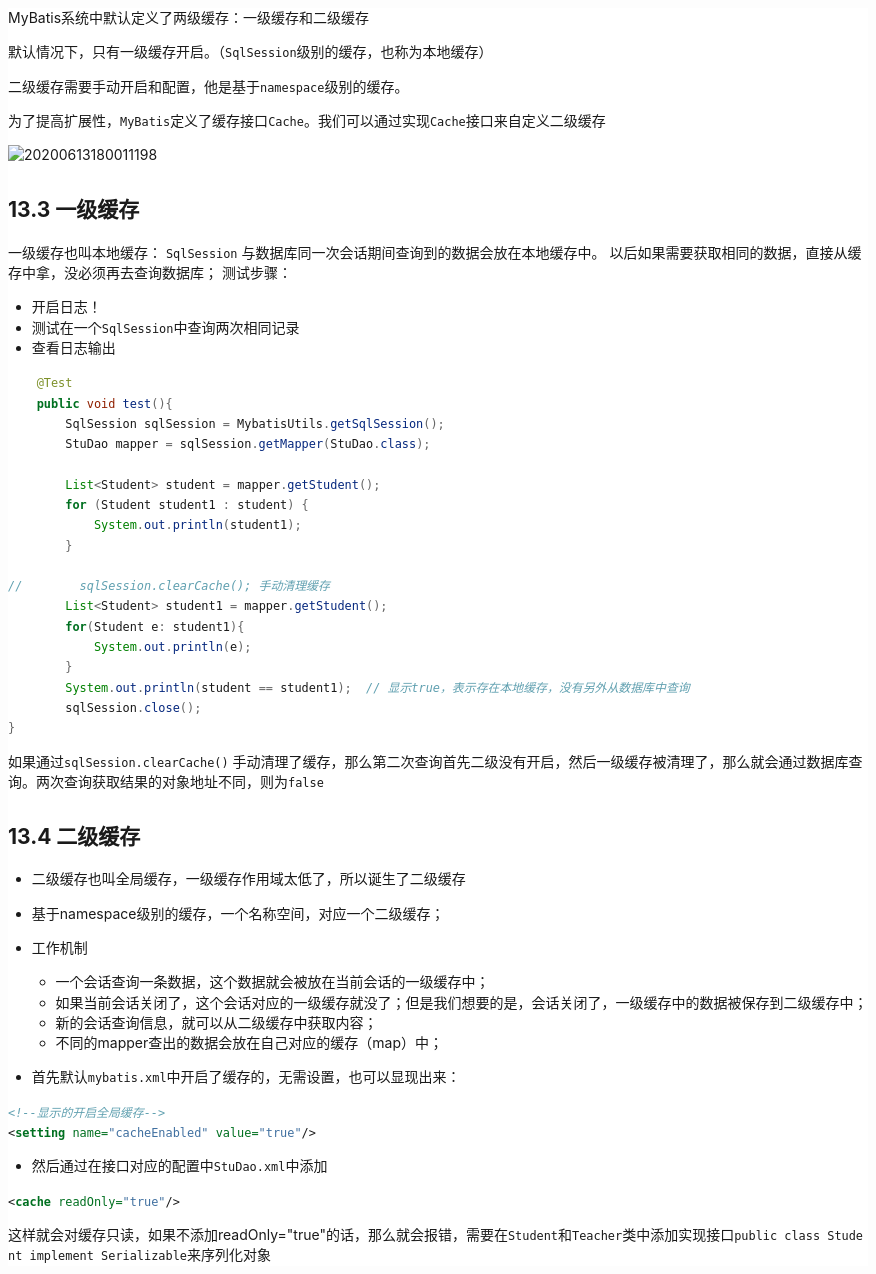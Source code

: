 MyBatis系统中默认定义了两级缓存：一级缓存和二级缓存

默认情况下，只有一级缓存开启。（`SqlSession`级别的缓存，也称为本地缓存）

二级缓存需要手动开启和配置，他是基于`namespace`级别的缓存。

为了提高扩展性，`MyBatis`定义了缓存接口`Cache`。我们可以通过实现`Cache`接口来自定义二级缓存

![20200613180011198](1965C57F5C8447FF8FF7C1C2379107A3)

## 13.3 一级缓存
一级缓存也叫本地缓存： `SqlSession`
与数据库同一次会话期间查询到的数据会放在本地缓存中。
以后如果需要获取相同的数据，直接从缓存中拿，没必须再去查询数据库；
测试步骤：
- 开启日志！
- 测试在一个`SqlSession`中查询两次相同记录
- 查看日志输出
```java
    @Test
    public void test(){
        SqlSession sqlSession = MybatisUtils.getSqlSession();
        StuDao mapper = sqlSession.getMapper(StuDao.class);

        List<Student> student = mapper.getStudent();
        for (Student student1 : student) {
            System.out.println(student1);
        }

//        sqlSession.clearCache(); 手动清理缓存
        List<Student> student1 = mapper.getStudent();
        for(Student e: student1){
            System.out.println(e);
        }
        System.out.println(student == student1);  // 显示true，表示存在本地缓存，没有另外从数据库中查询
        sqlSession.close();
}        
```
如果通过`sqlSession.clearCache()` 手动清理了缓存，那么第二次查询首先二级没有开启，然后一级缓存被清理了，那么就会通过数据库查询。两次查询获取结果的对象地址不同，则为`false`
## 13.4 二级缓存
- 二级缓存也叫全局缓存，一级缓存作用域太低了，所以诞生了二级缓存
- 基于namespace级别的缓存，一个名称空间，对应一个二级缓存；
- 工作机制
    - 一个会话查询一条数据，这个数据就会被放在当前会话的一级缓存中；
    - 如果当前会话关闭了，这个会话对应的一级缓存就没了；但是我们想要的是，会话关闭了，一级缓存中的数据被保存到二级缓存中；
    - 新的会话查询信息，就可以从二级缓存中获取内容；
    - 不同的mapper查出的数据会放在自己对应的缓存（map）中；


- 首先默认`mybatis.xml`中开启了缓存的，无需设置，也可以显现出来：
```xml
<!--显示的开启全局缓存-->
<setting name="cacheEnabled" value="true"/>
```
- 然后通过在接口对应的配置中`StuDao.xml`中添加
```xml
<cache readOnly="true"/>
```
这样就会对缓存只读，如果不添加readOnly="true"的话，那么就会报错，需要在`Student`和`Teacher`类中添加实现接口`public class Student implement Serializable`来序列化对象
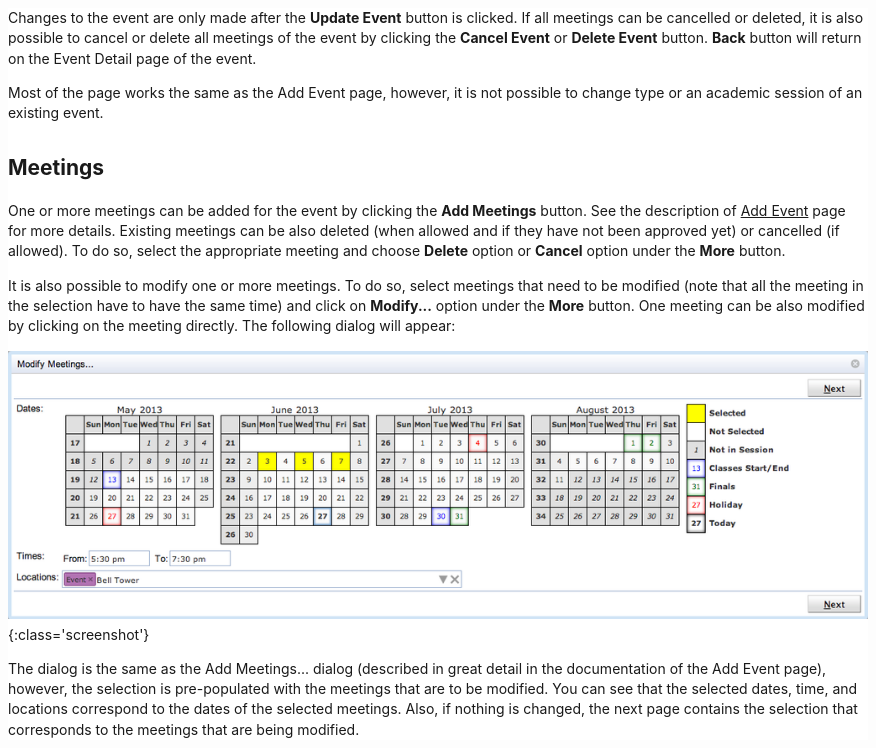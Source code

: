 
 Changes to the event are only made after the **Update Event** button is clicked. If all meetings can be cancelled or deleted, it is also possible to cancel or delete all meetings of the event by clicking the **Cancel Event** or **Delete Event** button. **Back** button will return on the Event Detail page of the event.


 


 Most of the page works the same as the Add Event page, however, it is not possible to change type or an academic session of an existing event.

## Meetings


 One or more meetings can be added for the event by clicking the **Add Meetings** button. See the description of [Add Event](../add-event) page for more details. Existing meetings can be also deleted (when allowed and if they have not been approved yet) or cancelled (if allowed). To do so, select the appropriate meeting and choose **Delete** option or **Cancel** option under the **More** button.


 


 It is also possible to modify one or more meetings. To do so, select meetings that need to be modified (note that all the meeting in the selection have to have the same time) and click on **Modify...** option under the **More** button. One meeting can be also modified by clicking on the meeting directly. The following dialog will appear:


 


 ![Event Management Manual](images/events-36.png){:class='screenshot'}


 


 The dialog is the same as the Add Meetings... dialog (described in great detail in the documentation of the Add Event page), however, the selection is pre-populated with the meetings that are to be modified. You can see that the selected dates, time, and locations correspond to the dates of the selected meetings. Also, if nothing is changed, the next page contains the selection that corresponds to the meetings that are being modified.


 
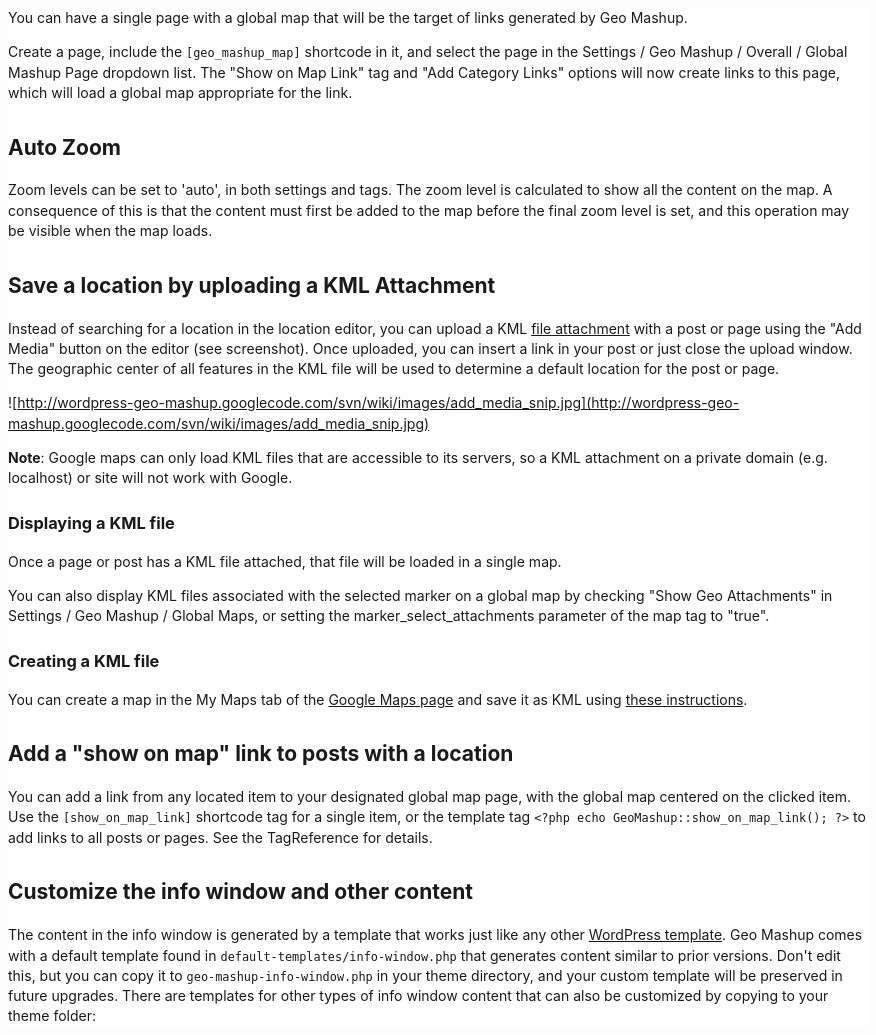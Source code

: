 You can have a single page with a global map that will be the target of links generated by Geo Mashup.

Create a page, include the `[geo_mashup_map]` shortcode in it, and select the page in the Settings / Geo Mashup / Overall / Global Mashup Page dropdown list. The "Show on Map Link" tag and "Add Category Links" options will now create links to this page, which will load a global map appropriate for the link.

## Auto Zoom ##

Zoom levels can be set to 'auto', in both settings and tags. The zoom level is calculated to show all the content on the map. A consequence of this is that the content must first be added to the map before the final zoom level is set, and this operation may be visible when the map loads.

## Save a location by uploading a KML Attachment ##

Instead of searching for a location in the location editor, you can upload a KML [file attachment](http://codex.wordpress.org/Using_Image_and_File_Attachments) with a post or page using the "Add Media" button on the editor (see screenshot). Once uploaded, you can insert a link in your post or just close the upload window. The geographic center of all features in the KML file will be used to determine a default location for the post or page.

![http://wordpress-geo-mashup.googlecode.com/svn/wiki/images/add_media_snip.jpg](http://wordpress-geo-mashup.googlecode.com/svn/wiki/images/add_media_snip.jpg)

**Note**: Google maps can only load KML files that are accessible to its servers, so a KML attachment on a private domain (e.g. localhost) or site will not work with Google.

### Displaying a KML file ###

Once a page or post has a KML file attached, that file will be loaded in a single map.

You can also display KML files associated with the selected marker on a global map by checking "Show Geo Attachments" in Settings / Geo Mashup / Global Maps, or setting the marker\_select\_attachments parameter of the map tag to "true".

### Creating a KML file ###

You can create a map in the My Maps tab of the [Google Maps page](http://maps.google.com/) and save it as KML using [these instructions](http://rickcogley.blogspot.com/2008/08/exporting-googles-my-maps-as-kml.html).

## Add a "show on map" link to posts with a location ##

You can add a link from any located item to your designated global map page, with the global map centered on the clicked item. Use the `[show_on_map_link]` shortcode tag for a single item, or the template tag `<?php echo GeoMashup::show_on_map_link(); ?>` to add links to all posts or pages. See the TagReference for details.

## Customize the info window and other content ##

The content in the info window is generated by a template that works just like any other [WordPress template](http://codex.wordpress.org/Templates). Geo Mashup comes with a default template found in `default-templates/info-window.php` that generates content similar to prior versions. Don't edit this, but you can copy it to `geo-mashup-info-window.php` in your theme directory, and your custom template will be preserved in future upgrades. There are templates for other types of info window content that can also be customized by copying to your theme folder:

■ ■ ■ ■

- _Exercise goal_
Collect each line of the entries that has the word "info", copying it in full.

- _Answer section_
## Customize the info window and other content ##
The content in the info window is generated by a template that works just like any other [WordPress template](http://codex.wordpress.org/Templates). Geo Mashup comes with a default template found in `default-templates/info-window.php` that generates content similar to prior versions. Don't edit this, but you can copy it to `geo-mashup-info-window.php` in your theme directory, and your custom template will be preserved in future upgrades. There are templates for other types of info window content that can also be customized by copying to your theme folder:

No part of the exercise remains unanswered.